- _About this task_:
A single number is all that's needed: how many lines in the data contain the string "DataFrame".

(Stored data entries)
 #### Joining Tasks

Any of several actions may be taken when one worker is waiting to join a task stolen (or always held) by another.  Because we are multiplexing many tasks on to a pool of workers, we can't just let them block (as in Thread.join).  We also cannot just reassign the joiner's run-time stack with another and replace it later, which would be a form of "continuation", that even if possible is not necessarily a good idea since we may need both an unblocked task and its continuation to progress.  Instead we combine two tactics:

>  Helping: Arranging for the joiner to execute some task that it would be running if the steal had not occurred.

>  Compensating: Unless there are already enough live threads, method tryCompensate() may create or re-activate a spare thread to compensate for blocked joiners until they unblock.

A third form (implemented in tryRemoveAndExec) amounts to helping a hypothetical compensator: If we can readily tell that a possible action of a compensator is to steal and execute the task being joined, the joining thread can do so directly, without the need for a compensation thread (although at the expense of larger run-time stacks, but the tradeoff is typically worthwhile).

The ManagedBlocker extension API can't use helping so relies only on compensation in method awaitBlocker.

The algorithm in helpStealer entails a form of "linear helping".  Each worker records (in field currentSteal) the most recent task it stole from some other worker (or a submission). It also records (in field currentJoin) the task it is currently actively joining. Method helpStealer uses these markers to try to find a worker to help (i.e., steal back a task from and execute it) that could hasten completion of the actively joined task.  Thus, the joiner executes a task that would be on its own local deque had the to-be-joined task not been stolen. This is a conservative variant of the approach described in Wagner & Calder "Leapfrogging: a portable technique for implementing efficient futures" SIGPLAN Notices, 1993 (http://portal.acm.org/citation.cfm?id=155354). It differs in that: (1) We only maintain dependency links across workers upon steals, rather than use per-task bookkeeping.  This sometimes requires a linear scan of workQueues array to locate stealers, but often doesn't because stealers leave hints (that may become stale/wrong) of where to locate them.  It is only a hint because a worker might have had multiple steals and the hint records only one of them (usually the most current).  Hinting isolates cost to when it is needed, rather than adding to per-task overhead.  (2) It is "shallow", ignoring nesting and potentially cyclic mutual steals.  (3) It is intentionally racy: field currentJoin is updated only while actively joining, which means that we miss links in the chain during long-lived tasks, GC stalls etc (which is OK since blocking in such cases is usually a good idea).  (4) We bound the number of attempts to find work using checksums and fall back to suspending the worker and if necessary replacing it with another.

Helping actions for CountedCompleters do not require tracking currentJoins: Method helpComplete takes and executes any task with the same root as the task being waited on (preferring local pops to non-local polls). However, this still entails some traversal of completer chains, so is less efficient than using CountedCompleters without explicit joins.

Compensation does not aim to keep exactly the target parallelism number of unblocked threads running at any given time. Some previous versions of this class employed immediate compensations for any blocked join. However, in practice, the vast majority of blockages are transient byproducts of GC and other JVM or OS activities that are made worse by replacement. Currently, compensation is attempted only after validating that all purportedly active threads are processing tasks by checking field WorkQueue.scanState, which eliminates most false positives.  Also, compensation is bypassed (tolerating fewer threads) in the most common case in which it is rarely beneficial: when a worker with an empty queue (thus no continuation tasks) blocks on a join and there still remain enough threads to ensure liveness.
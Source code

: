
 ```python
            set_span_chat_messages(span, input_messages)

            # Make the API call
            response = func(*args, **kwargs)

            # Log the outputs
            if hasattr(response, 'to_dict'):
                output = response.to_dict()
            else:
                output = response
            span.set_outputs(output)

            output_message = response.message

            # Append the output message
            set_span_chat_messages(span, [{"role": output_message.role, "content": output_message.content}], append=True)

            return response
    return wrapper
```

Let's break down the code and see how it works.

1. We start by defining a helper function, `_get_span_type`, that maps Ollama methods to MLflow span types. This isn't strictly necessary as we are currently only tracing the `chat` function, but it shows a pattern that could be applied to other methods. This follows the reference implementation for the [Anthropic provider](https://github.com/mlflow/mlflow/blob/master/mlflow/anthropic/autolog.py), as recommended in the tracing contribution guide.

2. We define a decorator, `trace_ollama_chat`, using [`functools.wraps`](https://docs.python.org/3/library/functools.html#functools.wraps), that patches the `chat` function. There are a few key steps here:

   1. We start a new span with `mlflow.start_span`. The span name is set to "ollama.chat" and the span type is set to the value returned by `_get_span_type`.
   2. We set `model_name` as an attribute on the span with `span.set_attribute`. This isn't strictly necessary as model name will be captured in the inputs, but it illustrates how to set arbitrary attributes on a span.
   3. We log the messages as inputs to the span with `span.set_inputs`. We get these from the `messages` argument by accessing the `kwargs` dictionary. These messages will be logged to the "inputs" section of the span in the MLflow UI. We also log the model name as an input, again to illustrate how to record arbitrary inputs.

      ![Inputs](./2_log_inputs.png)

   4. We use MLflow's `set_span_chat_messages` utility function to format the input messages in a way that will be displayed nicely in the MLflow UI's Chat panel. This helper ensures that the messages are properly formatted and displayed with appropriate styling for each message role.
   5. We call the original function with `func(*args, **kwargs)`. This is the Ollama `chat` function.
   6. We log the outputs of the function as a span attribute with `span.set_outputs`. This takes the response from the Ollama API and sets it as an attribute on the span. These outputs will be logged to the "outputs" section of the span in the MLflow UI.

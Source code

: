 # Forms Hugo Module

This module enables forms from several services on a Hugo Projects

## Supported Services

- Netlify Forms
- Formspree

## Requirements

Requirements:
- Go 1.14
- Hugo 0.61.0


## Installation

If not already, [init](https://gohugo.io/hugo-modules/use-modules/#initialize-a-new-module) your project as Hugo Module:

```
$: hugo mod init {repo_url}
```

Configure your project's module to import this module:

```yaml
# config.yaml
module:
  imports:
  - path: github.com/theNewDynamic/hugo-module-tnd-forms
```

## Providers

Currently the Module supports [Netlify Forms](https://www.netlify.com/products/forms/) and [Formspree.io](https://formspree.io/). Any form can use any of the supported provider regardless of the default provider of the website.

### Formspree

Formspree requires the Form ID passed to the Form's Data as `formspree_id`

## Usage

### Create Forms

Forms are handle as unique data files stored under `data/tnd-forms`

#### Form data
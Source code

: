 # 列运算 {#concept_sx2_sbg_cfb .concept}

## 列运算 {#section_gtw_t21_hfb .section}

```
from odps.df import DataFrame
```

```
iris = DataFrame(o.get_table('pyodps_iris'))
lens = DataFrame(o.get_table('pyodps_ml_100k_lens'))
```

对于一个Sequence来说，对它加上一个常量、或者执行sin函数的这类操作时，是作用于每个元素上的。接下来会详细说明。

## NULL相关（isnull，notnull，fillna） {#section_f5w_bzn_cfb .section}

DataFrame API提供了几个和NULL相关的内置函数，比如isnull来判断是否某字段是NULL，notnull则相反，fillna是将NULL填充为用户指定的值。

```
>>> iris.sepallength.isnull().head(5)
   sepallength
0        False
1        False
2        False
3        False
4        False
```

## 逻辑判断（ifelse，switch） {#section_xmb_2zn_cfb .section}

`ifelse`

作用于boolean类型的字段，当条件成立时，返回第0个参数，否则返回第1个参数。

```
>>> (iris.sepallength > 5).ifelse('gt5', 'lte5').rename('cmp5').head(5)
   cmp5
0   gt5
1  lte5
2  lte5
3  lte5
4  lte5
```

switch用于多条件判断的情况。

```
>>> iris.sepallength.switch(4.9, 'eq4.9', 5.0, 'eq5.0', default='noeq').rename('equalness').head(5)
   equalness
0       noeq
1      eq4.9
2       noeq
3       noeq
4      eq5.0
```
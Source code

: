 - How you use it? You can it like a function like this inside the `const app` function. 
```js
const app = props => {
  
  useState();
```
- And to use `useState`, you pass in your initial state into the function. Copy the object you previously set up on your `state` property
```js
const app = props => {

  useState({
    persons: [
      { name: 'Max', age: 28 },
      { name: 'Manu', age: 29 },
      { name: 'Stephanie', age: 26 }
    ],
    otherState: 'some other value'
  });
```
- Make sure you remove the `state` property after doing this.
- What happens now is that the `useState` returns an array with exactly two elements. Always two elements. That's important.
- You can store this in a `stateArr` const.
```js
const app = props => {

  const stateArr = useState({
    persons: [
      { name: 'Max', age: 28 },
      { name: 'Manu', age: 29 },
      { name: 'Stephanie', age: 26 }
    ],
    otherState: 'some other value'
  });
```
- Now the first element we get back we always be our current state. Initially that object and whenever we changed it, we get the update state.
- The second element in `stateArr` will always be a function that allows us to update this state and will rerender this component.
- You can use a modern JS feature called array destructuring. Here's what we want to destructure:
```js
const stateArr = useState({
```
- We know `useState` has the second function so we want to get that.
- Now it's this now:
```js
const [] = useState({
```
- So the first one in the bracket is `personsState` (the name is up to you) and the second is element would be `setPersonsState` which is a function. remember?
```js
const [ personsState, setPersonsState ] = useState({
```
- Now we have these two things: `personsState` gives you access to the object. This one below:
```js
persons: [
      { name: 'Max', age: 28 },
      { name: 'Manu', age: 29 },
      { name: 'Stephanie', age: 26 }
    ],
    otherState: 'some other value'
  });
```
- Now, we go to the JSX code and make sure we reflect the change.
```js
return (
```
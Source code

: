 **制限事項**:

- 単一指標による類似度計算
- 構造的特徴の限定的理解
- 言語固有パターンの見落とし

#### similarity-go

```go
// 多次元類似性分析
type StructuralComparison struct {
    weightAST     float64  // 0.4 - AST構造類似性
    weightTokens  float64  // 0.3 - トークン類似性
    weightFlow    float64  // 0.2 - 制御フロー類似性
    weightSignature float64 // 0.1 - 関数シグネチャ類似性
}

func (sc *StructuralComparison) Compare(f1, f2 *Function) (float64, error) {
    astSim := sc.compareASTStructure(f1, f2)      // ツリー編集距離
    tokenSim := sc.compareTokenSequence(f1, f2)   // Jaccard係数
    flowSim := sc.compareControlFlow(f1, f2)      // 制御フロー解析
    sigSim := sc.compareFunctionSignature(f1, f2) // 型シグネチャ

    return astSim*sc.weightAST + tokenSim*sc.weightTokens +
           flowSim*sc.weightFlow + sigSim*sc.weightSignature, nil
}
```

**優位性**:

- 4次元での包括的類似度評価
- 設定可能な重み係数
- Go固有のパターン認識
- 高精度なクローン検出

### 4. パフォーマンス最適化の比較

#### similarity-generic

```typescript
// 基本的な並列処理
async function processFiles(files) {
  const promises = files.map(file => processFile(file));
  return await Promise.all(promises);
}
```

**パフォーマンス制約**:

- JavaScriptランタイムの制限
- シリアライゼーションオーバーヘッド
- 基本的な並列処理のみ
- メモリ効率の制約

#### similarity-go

- _Exercise response_:
4